§ Task:
From the entries below, tally how many lines contain "Servos" and report only that figure.

§ Data provided:
════════════════

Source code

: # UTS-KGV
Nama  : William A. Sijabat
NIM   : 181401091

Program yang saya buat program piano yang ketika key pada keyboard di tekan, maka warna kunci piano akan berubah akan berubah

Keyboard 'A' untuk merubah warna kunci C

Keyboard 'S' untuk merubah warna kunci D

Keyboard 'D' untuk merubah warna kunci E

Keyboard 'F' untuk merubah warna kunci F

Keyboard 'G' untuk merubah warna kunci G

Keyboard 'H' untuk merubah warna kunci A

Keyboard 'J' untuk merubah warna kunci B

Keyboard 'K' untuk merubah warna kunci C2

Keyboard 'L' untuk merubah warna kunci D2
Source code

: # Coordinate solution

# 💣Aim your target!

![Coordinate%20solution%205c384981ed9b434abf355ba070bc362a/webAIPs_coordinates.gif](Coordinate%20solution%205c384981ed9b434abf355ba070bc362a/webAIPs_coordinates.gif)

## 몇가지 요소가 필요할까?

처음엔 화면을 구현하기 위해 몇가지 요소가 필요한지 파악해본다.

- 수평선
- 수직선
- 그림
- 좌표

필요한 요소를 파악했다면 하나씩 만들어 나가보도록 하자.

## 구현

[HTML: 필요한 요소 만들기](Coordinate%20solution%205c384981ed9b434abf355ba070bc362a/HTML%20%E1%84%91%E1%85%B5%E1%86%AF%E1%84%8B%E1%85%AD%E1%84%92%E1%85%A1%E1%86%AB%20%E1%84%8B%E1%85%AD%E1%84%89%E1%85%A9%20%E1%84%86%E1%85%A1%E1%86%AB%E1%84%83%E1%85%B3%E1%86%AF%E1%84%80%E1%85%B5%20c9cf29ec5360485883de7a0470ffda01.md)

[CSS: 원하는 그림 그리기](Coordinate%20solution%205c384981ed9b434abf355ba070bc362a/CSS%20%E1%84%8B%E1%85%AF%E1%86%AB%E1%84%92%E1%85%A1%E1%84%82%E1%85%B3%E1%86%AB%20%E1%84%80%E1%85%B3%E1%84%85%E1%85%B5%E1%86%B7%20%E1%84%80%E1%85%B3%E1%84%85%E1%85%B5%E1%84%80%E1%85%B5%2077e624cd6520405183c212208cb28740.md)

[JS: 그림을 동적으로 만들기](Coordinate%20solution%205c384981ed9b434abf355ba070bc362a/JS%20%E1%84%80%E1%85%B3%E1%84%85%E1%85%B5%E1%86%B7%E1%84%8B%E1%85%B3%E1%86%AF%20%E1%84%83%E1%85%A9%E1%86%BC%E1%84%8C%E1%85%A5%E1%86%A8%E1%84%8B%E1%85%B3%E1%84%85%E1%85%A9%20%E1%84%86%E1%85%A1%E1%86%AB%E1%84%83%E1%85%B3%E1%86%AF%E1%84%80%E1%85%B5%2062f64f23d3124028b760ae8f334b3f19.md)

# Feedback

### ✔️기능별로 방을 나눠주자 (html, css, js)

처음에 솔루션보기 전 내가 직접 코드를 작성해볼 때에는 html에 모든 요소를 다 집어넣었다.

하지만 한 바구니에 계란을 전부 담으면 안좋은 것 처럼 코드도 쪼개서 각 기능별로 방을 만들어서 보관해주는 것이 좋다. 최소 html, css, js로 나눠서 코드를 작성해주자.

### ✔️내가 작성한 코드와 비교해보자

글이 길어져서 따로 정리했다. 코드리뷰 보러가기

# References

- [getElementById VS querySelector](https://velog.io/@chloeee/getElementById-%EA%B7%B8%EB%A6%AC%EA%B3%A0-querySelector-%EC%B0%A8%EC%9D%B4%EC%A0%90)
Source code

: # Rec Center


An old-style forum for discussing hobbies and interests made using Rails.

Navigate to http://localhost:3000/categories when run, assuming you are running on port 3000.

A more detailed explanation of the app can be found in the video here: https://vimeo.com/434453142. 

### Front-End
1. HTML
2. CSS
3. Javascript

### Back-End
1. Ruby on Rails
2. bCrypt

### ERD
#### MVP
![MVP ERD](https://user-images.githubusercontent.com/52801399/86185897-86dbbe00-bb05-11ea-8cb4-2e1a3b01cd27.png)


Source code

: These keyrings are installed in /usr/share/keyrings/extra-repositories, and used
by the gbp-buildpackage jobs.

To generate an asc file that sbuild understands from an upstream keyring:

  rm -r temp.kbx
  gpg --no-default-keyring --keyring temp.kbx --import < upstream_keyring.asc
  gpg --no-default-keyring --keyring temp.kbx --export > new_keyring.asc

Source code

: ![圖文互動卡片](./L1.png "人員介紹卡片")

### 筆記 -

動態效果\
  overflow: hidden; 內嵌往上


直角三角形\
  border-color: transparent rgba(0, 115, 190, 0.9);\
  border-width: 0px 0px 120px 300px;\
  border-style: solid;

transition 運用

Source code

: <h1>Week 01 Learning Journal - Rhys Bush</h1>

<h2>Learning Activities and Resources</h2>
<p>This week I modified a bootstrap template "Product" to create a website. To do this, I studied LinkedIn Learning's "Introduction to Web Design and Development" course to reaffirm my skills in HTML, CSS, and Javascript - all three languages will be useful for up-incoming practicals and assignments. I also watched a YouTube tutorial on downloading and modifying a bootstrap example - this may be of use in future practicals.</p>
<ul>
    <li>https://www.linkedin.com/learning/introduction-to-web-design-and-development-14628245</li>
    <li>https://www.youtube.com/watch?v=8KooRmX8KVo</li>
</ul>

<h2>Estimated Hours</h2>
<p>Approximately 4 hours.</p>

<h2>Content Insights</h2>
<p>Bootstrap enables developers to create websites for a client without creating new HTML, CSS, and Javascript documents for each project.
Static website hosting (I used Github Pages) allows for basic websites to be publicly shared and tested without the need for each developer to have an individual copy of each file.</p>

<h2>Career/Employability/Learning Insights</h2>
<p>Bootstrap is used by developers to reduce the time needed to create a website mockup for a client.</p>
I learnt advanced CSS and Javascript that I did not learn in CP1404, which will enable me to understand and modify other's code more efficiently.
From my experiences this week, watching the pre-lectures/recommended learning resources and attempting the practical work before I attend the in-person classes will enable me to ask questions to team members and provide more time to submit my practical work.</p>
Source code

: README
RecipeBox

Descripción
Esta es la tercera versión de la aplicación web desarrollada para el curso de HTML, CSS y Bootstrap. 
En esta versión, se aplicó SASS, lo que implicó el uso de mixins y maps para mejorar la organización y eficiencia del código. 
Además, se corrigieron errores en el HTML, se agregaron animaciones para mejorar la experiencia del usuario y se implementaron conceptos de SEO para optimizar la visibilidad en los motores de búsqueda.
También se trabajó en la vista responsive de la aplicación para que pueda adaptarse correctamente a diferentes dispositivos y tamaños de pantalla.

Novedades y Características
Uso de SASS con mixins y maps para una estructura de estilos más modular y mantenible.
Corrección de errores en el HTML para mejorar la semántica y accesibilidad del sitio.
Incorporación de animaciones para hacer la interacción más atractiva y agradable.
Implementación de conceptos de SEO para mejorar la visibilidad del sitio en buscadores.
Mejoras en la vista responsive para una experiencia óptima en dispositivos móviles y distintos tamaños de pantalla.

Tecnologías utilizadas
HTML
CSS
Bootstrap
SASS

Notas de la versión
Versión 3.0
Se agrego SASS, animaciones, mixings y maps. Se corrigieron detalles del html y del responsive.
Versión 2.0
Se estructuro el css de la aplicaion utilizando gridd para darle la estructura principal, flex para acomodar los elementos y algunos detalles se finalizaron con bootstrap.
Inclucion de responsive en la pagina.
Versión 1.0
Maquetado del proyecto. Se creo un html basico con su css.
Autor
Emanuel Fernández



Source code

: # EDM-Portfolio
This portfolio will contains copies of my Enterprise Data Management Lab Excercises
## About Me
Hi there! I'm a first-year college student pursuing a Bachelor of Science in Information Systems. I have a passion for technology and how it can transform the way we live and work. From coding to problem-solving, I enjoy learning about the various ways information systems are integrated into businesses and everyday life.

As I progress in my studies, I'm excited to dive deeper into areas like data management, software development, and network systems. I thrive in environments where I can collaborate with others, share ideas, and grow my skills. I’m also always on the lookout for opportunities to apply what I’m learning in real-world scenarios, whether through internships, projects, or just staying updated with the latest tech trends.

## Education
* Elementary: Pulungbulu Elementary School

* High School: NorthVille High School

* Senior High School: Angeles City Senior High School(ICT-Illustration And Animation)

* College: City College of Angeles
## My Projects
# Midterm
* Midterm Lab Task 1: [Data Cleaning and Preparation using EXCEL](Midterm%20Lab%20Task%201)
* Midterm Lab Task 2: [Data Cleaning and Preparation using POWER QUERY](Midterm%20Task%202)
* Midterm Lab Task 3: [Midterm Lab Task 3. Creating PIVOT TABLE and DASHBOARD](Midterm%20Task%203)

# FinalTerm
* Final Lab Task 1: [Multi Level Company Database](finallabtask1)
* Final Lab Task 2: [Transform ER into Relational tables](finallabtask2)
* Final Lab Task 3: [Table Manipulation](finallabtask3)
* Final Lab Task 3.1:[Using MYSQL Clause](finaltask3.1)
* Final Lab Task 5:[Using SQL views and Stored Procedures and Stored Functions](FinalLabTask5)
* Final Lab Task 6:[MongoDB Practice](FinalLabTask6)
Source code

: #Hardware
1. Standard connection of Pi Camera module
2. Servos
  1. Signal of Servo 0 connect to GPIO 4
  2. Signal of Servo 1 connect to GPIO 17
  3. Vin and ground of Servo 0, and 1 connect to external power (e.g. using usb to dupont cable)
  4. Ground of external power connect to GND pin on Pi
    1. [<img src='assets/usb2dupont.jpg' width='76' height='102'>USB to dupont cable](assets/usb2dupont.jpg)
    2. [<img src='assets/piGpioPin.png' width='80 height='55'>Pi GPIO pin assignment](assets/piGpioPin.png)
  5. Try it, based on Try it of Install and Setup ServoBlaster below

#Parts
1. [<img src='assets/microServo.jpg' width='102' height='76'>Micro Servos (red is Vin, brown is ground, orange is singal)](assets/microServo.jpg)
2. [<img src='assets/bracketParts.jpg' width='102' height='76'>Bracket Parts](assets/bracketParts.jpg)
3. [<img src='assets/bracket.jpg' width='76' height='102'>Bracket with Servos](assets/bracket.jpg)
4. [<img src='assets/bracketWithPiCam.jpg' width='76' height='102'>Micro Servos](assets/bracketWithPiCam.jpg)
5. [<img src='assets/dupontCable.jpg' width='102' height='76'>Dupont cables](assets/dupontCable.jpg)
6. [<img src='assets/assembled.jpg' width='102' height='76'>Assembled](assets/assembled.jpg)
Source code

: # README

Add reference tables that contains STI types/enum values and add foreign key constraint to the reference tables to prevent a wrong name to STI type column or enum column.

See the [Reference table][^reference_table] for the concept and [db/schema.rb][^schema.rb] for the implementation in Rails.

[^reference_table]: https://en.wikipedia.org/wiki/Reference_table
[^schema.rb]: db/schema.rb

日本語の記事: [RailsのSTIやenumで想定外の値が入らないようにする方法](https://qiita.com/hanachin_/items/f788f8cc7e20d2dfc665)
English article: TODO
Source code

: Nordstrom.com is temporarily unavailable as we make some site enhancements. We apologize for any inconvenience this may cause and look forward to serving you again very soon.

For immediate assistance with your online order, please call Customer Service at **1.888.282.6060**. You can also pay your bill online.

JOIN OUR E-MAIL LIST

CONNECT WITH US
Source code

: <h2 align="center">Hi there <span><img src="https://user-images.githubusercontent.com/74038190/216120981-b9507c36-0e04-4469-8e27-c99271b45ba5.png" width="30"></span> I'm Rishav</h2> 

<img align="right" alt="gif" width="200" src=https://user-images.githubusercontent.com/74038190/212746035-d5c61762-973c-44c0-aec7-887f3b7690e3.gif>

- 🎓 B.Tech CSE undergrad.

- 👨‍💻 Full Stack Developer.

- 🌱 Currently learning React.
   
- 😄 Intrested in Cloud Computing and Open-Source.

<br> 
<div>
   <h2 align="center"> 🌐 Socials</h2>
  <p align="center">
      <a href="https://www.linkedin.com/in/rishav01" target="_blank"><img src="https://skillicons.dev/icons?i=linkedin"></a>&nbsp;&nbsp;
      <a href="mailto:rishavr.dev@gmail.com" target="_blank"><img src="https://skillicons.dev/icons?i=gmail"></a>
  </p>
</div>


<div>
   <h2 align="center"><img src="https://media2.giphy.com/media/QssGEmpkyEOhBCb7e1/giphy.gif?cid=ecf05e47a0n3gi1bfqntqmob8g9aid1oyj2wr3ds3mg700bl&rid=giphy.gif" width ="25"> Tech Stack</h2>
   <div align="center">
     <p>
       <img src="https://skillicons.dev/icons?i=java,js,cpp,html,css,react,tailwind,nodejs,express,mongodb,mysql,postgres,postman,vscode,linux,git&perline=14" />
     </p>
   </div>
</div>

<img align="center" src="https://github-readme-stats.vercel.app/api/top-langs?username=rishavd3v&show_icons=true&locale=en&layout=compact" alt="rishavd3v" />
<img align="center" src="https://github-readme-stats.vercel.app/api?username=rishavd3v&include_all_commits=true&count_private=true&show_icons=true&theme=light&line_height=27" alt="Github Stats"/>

════════════════

§ Result for this exercise:
4